EXERCISE MATERIALS:
▼
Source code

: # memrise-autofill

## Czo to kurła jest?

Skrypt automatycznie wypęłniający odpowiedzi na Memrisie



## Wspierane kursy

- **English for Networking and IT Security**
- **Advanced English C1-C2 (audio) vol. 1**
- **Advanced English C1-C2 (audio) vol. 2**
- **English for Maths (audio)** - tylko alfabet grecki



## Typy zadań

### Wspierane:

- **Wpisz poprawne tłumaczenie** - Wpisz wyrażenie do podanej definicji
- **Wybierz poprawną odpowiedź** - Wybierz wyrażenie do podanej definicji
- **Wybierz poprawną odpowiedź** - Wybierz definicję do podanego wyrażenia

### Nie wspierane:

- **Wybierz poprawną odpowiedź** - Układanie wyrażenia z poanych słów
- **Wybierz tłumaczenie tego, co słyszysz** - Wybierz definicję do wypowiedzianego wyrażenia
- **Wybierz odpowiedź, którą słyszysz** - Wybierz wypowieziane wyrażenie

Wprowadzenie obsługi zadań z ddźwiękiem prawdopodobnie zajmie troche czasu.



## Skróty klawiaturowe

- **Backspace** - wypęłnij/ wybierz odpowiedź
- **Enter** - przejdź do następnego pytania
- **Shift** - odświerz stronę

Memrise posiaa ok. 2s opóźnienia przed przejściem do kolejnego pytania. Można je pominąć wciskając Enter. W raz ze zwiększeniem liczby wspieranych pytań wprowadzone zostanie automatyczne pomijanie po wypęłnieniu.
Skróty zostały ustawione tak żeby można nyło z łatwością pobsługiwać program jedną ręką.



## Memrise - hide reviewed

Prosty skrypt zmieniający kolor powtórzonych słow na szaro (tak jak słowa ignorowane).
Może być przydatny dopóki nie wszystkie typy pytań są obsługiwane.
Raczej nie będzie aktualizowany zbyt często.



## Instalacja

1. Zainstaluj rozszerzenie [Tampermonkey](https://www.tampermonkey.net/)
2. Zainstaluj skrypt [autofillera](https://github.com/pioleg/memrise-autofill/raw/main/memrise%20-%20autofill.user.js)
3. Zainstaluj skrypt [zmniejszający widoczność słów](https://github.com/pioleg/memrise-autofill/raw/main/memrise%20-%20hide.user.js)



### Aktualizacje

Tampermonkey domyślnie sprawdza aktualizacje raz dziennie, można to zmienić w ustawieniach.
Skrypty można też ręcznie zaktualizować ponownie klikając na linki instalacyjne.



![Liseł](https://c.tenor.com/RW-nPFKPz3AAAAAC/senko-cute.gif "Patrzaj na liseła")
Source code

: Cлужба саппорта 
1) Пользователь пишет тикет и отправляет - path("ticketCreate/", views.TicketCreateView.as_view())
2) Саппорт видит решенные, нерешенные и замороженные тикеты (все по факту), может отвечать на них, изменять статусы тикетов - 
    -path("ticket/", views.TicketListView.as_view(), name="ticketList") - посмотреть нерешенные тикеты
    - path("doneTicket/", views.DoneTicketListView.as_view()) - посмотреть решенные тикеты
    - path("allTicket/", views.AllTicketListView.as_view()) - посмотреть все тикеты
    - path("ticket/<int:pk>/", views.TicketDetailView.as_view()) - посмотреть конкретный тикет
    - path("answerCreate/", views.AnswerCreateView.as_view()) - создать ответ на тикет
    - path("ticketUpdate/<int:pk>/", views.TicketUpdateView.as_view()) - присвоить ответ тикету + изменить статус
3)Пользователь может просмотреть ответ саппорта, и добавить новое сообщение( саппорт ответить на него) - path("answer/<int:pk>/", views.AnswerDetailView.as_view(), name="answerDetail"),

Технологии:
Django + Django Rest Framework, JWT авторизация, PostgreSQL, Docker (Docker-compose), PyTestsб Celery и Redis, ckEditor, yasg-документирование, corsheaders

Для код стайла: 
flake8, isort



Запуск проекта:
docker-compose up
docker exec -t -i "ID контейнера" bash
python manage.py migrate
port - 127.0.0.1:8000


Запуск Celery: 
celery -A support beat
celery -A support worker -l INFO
▲
TASK GOAL: Within the listing above, copy each line that has the string "Skróty".

OUTPUT BELOW:
## Skróty klawiaturowe
Skróty zostały ustawione tak żeby można nyło z łatwością pobsługiwać program jedną ręką.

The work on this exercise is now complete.